◆ **WORK TASK**
Report the number of lines of the listing below containing the string "dofollow", with nothing added.
* * *
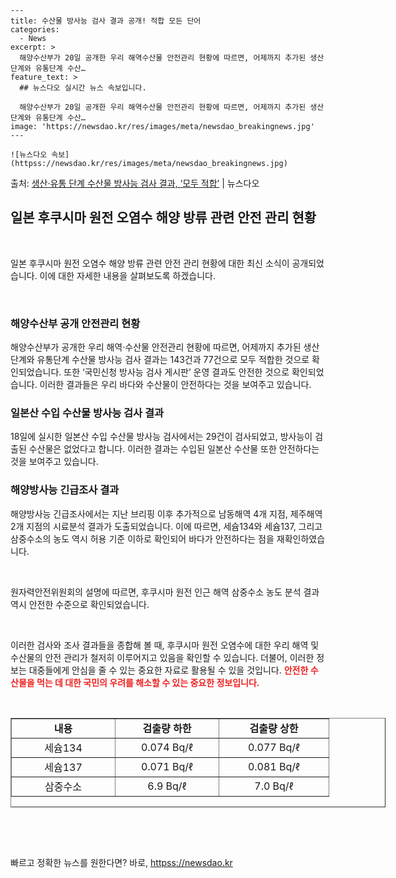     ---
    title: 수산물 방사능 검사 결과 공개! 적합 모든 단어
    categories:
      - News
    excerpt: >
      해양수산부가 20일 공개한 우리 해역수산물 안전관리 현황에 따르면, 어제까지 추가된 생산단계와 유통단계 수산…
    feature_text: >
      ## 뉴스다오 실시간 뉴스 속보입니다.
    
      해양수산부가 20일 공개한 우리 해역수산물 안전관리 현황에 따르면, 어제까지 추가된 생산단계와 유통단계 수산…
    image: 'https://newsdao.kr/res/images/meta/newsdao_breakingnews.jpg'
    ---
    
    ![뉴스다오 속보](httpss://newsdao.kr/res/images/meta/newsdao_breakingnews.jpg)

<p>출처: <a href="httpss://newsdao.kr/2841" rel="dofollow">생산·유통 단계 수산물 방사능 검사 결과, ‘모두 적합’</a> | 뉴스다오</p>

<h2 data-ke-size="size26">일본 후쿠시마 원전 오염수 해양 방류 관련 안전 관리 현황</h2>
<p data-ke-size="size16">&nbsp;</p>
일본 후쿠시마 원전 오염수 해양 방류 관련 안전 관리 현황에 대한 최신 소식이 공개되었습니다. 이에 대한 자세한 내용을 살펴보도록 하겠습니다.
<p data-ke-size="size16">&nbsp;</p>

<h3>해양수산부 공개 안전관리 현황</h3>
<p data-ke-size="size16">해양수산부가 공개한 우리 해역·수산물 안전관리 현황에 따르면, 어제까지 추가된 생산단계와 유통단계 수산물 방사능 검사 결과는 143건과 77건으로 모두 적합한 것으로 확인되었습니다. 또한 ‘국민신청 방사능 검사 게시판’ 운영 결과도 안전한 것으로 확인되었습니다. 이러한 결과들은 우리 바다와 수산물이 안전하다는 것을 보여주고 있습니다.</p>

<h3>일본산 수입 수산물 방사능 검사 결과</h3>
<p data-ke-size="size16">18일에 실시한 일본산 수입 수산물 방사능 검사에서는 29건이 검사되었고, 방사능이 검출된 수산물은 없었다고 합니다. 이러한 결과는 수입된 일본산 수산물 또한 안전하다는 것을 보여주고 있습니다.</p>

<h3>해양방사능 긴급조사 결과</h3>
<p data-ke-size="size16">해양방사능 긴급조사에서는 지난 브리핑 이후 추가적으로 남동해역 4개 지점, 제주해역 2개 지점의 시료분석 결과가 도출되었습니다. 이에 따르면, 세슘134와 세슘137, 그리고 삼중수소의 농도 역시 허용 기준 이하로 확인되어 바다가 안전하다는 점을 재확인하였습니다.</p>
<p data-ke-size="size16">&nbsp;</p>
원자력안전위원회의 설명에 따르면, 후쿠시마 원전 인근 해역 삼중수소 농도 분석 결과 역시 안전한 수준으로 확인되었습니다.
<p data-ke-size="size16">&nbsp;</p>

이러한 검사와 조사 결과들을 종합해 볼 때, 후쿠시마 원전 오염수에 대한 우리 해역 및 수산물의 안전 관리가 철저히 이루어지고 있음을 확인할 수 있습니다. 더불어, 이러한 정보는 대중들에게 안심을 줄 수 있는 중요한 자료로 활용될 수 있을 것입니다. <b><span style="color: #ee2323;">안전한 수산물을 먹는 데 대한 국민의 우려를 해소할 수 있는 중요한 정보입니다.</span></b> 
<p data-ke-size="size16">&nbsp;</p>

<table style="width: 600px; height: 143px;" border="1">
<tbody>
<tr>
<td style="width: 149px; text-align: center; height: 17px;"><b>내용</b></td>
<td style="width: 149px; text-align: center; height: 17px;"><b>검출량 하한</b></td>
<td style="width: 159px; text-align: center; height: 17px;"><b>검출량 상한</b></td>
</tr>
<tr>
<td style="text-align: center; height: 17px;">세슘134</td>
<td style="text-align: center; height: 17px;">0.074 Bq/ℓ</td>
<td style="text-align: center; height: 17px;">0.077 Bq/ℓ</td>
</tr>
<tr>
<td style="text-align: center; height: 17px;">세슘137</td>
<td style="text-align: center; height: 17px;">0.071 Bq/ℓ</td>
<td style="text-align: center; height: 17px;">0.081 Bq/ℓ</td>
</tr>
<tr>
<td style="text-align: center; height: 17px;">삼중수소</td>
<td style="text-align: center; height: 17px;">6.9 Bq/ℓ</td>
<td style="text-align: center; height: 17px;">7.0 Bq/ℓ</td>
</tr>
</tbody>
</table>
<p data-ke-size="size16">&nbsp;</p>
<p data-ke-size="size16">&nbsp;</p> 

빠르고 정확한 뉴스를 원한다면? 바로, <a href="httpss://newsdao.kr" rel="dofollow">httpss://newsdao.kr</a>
* * *
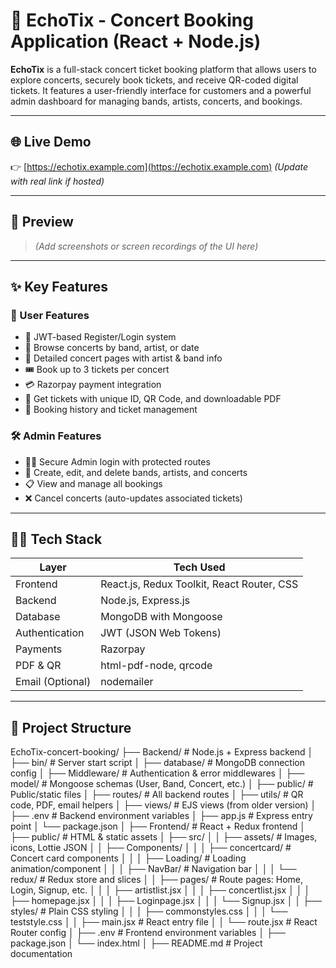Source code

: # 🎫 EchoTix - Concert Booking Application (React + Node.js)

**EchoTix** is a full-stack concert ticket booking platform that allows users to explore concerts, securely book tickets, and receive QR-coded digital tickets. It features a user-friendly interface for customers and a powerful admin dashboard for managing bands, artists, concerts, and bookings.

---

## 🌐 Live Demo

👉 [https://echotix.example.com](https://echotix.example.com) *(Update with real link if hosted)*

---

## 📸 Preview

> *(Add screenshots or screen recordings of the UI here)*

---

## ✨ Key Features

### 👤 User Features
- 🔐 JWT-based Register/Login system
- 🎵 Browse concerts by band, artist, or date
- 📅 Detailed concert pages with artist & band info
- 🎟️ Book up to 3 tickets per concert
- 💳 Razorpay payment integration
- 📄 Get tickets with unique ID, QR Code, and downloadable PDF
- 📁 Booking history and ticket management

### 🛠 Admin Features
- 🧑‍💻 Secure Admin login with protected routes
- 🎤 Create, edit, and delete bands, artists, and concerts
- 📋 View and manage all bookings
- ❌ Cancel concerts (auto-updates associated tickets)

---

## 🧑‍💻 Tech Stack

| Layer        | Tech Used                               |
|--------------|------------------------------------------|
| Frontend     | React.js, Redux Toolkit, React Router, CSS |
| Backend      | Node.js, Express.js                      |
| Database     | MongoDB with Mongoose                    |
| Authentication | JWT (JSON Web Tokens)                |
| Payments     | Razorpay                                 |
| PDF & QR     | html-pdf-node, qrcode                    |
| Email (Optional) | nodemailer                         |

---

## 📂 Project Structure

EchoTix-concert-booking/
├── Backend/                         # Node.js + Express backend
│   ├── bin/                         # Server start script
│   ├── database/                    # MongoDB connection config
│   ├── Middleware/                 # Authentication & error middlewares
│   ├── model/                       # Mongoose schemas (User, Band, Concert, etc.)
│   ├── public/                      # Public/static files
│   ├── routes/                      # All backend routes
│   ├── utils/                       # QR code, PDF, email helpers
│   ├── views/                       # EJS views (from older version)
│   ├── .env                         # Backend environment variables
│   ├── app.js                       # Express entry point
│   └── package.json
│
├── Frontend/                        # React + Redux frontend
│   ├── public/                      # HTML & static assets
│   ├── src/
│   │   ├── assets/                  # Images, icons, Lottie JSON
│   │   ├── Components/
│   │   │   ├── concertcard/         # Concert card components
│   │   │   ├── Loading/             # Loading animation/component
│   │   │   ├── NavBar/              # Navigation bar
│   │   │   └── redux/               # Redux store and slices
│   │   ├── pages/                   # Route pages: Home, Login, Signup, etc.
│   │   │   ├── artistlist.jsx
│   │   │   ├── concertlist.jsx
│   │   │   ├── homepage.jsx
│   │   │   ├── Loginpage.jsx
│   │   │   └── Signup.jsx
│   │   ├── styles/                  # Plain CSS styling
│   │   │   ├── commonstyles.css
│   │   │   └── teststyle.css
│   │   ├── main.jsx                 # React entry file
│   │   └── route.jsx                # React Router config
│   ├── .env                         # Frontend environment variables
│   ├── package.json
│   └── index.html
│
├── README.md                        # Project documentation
* * *
◆ **YOUR SOLUTION**
2